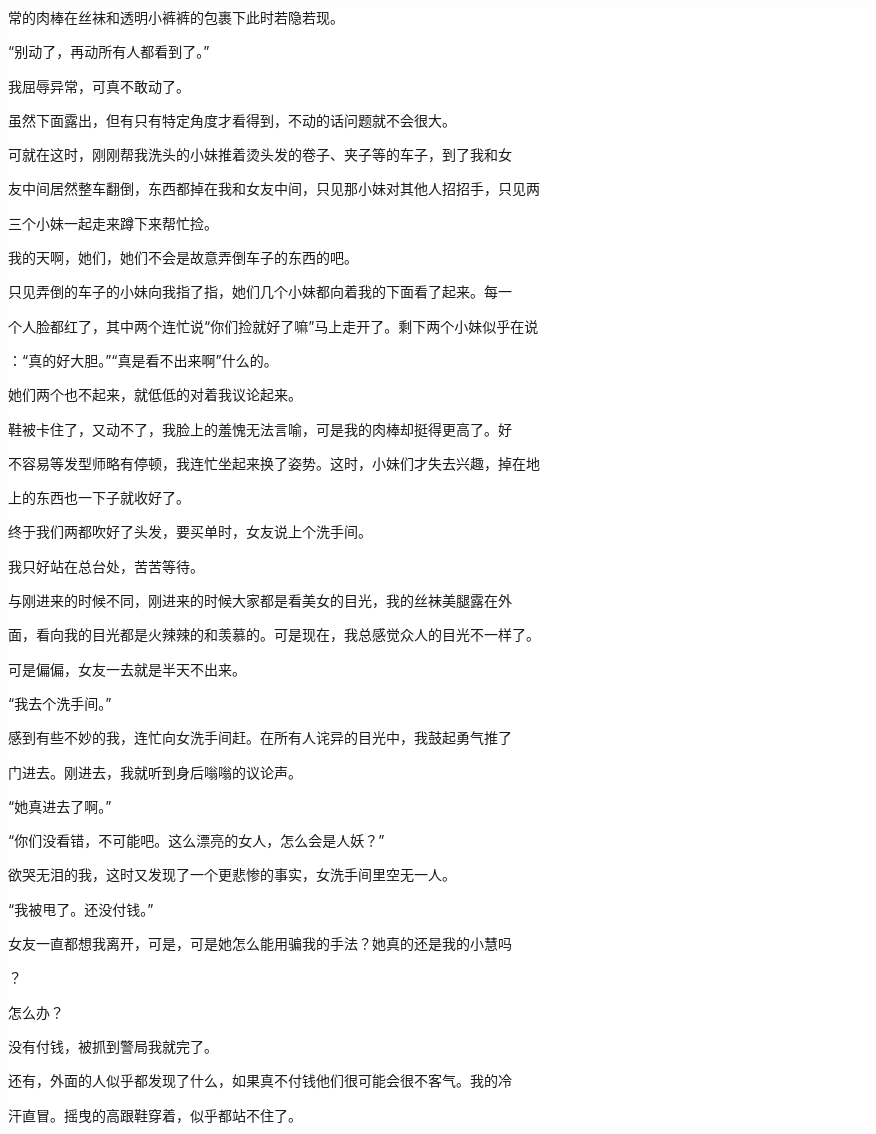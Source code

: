 常的肉棒在丝袜和透明小裤裤的包裹下此时若隐若现。

“别动了，再动所有人都看到了。”

我屈辱异常，可真不敢动了。

虽然下面露出，但有只有特定角度才看得到，不动的话问题就不会很大。

可就在这时，刚刚帮我洗头的小妹推着烫头发的卷子、夹子等的车子，到了我和女

友中间居然整车翻倒，东西都掉在我和女友中间，只见那小妹对其他人招招手，只见两

三个小妹一起走来蹲下来帮忙捡。

我的天啊，她们，她们不会是故意弄倒车子的东西的吧。

只见弄倒的车子的小妹向我指了指，她们几个小妹都向着我的下面看了起来。每一

个人脸都红了，其中两个连忙说“你们捡就好了嘛”马上走开了。剩下两个小妹似乎在说

：“真的好大胆。”“真是看不出来啊”什么的。

她们两个也不起来，就低低的对着我议论起来。

鞋被卡住了，又动不了，我脸上的羞愧无法言喻，可是我的肉棒却挺得更高了。好

不容易等发型师略有停顿，我连忙坐起来换了姿势。这时，小妹们才失去兴趣，掉在地

上的东西也一下子就收好了。

终于我们两都吹好了头发，要买单时，女友说上个洗手间。

我只好站在总台处，苦苦等待。

与刚进来的时候不同，刚进来的时候大家都是看美女的目光，我的丝袜美腿露在外

面，看向我的目光都是火辣辣的和羡慕的。可是现在，我总感觉众人的目光不一样了。

可是偏偏，女友一去就是半天不出来。

“我去个洗手间。”

感到有些不妙的我，连忙向女洗手间赶。在所有人诧异的目光中，我鼓起勇气推了

门进去。刚进去，我就听到身后嗡嗡的议论声。

“她真进去了啊。”

“你们没看错，不可能吧。这么漂亮的女人，怎么会是人妖？”

欲哭无泪的我，这时又发现了一个更悲惨的事实，女洗手间里空无一人。

“我被甩了。还没付钱。”

女友一直都想我离开，可是，可是她怎么能用骗我的手法？她真的还是我的小慧吗

？

怎么办？

没有付钱，被抓到警局我就完了。

还有，外面的人似乎都发现了什么，如果真不付钱他们很可能会很不客气。我的冷

汗直冒。摇曳的高跟鞋穿着，似乎都站不住了。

» Task directions:
The whole listing, minus its images, should be repeated exactly.

» Solved exercise:
Source code

: 常的肉棒在丝袜和透明小裤裤的包裹下此时若隐若现。

“别动了，再动所有人都看到了。”

我屈辱异常，可真不敢动了。

虽然下面露出，但有只有特定角度才看得到，不动的话问题就不会很大。

可就在这时，刚刚帮我洗头的小妹推着烫头发的卷子、夹子等的车子，到了我和女

友中间居然整车翻倒，东西都掉在我和女友中间，只见那小妹对其他人招招手，只见两

三个小妹一起走来蹲下来帮忙捡。

我的天啊，她们，她们不会是故意弄倒车子的东西的吧。

只见弄倒的车子的小妹向我指了指，她们几个小妹都向着我的下面看了起来。每一

个人脸都红了，其中两个连忙说“你们捡就好了嘛”马上走开了。剩下两个小妹似乎在说

：“真的好大胆。”“真是看不出来啊”什么的。

她们两个也不起来，就低低的对着我议论起来。

鞋被卡住了，又动不了，我脸上的羞愧无法言喻，可是我的肉棒却挺得更高了。好

不容易等发型师略有停顿，我连忙坐起来换了姿势。这时，小妹们才失去兴趣，掉在地

上的东西也一下子就收好了。

终于我们两都吹好了头发，要买单时，女友说上个洗手间。

我只好站在总台处，苦苦等待。

与刚进来的时候不同，刚进来的时候大家都是看美女的目光，我的丝袜美腿露在外

面，看向我的目光都是火辣辣的和羡慕的。可是现在，我总感觉众人的目光不一样了。

可是偏偏，女友一去就是半天不出来。

“我去个洗手间。”

感到有些不妙的我，连忙向女洗手间赶。在所有人诧异的目光中，我鼓起勇气推了

门进去。刚进去，我就听到身后嗡嗡的议论声。

“她真进去了啊。”

“你们没看错，不可能吧。这么漂亮的女人，怎么会是人妖？”

欲哭无泪的我，这时又发现了一个更悲惨的事实，女洗手间里空无一人。

“我被甩了。还没付钱。”

女友一直都想我离开，可是，可是她怎么能用骗我的手法？她真的还是我的小慧吗

？

怎么办？

没有付钱，被抓到警局我就完了。

还有，外面的人似乎都发现了什么，如果真不付钱他们很可能会很不客气。我的冷

汗直冒。摇曳的高跟鞋穿着，似乎都站不住了。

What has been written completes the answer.